[Saved data entries]
-- Opening Marker --
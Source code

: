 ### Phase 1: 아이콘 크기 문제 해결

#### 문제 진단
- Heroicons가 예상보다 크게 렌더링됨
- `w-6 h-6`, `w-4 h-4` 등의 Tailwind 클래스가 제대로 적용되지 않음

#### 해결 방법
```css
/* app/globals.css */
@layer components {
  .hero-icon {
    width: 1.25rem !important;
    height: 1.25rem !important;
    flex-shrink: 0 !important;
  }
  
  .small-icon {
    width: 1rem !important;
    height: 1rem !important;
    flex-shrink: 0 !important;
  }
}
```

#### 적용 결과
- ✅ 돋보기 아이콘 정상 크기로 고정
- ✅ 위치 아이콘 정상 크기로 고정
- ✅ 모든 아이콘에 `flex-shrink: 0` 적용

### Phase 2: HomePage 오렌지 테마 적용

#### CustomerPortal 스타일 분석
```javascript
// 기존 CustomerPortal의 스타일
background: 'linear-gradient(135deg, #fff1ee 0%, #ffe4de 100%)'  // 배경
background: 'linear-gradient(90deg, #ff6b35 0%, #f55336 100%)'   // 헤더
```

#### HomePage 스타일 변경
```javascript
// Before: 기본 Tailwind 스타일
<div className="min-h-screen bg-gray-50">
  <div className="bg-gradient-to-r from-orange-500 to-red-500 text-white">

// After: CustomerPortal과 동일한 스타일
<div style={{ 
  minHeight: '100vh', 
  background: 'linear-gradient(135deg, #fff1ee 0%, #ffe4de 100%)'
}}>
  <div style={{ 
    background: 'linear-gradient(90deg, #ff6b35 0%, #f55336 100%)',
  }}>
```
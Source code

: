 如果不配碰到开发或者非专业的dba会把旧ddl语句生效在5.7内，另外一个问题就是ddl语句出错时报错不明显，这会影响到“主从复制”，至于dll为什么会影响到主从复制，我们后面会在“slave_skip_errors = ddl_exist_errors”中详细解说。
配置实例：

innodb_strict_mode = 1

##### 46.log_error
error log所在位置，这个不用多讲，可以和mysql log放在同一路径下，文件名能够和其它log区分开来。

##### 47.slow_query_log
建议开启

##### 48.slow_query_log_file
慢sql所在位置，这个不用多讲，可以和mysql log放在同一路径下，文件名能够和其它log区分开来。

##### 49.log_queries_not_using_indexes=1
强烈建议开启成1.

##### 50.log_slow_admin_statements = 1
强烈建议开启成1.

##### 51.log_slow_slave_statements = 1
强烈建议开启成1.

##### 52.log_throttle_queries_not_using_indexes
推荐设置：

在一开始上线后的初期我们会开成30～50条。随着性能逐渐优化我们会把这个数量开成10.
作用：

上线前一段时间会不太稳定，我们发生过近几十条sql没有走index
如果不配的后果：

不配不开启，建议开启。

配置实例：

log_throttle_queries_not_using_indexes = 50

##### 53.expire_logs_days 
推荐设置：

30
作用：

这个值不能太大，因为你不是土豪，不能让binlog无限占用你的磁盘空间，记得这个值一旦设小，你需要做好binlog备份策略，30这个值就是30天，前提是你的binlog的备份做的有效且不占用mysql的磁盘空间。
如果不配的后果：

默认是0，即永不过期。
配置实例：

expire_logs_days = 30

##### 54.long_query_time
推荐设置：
-- Closing Marker --
[Task to complete]
What you return should match the entries above exactly.

[Your solution]
Source code

: ### Phase 1: 아이콘 크기 문제 해결

#### 문제 진단
- Heroicons가 예상보다 크게 렌더링됨
- `w-6 h-6`, `w-4 h-4` 등의 Tailwind 클래스가 제대로 적용되지 않음

#### 해결 방법
```css
/* app/globals.css */
@layer components {
  .hero-icon {
    width: 1.25rem !important;
    height: 1.25rem !important;
    flex-shrink: 0 !important;
  }
  
  .small-icon {
    width: 1rem !important;
    height: 1rem !important;
    flex-shrink: 0 !important;
  }
}
```

#### 적용 결과
- ✅ 돋보기 아이콘 정상 크기로 고정
- ✅ 위치 아이콘 정상 크기로 고정
- ✅ 모든 아이콘에 `flex-shrink: 0` 적용

### Phase 2: HomePage 오렌지 테마 적용

#### CustomerPortal 스타일 분석
```javascript
// 기존 CustomerPortal의 스타일
background: 'linear-gradient(135deg, #fff1ee 0%, #ffe4de 100%)'  // 배경
background: 'linear-gradient(90deg, #ff6b35 0%, #f55336 100%)'   // 헤더
```

#### HomePage 스타일 변경
```javascript
// Before: 기본 Tailwind 스타일
<div className="min-h-screen bg-gray-50">
  <div className="bg-gradient-to-r from-orange-500 to-red-500 text-white">

// After: CustomerPortal과 동일한 스타일
<div style={{ 
  minHeight: '100vh', 
  background: 'linear-gradient(135deg, #fff1ee 0%, #ffe4de 100%)'
}}>
  <div style={{ 
    background: 'linear-gradient(90deg, #ff6b35 0%, #f55336 100%)',
  }}>
```
Source code

: 如果不配碰到开发或者非专业的dba会把旧ddl语句生效在5.7内，另外一个问题就是ddl语句出错时报错不明显，这会影响到“主从复制”，至于dll为什么会影响到主从复制，我们后面会在“slave_skip_errors = ddl_exist_errors”中详细解说。
配置实例：

innodb_strict_mode = 1

##### 46.log_error
error log所在位置，这个不用多讲，可以和mysql log放在同一路径下，文件名能够和其它log区分开来。

##### 47.slow_query_log
建议开启

##### 48.slow_query_log_file
慢sql所在位置，这个不用多讲，可以和mysql log放在同一路径下，文件名能够和其它log区分开来。

##### 49.log_queries_not_using_indexes=1
强烈建议开启成1.

##### 50.log_slow_admin_statements = 1
强烈建议开启成1.

##### 51.log_slow_slave_statements = 1
强烈建议开启成1.

##### 52.log_throttle_queries_not_using_indexes
推荐设置：

在一开始上线后的初期我们会开成30～50条。随着性能逐渐优化我们会把这个数量开成10.
作用：

上线前一段时间会不太稳定，我们发生过近几十条sql没有走index
如果不配的后果：

不配不开启，建议开启。

配置实例：

log_throttle_queries_not_using_indexes = 50

##### 53.expire_logs_days 
推荐设置：

30
作用：

这个值不能太大，因为你不是土豪，不能让binlog无限占用你的磁盘空间，记得这个值一旦设小，你需要做好binlog备份策略，30这个值就是30天，前提是你的binlog的备份做的有效且不占用mysql的磁盘空间。
如果不配的后果：

默认是0，即永不过期。
配置实例：

expire_logs_days = 30

##### 54.long_query_time
推荐设置：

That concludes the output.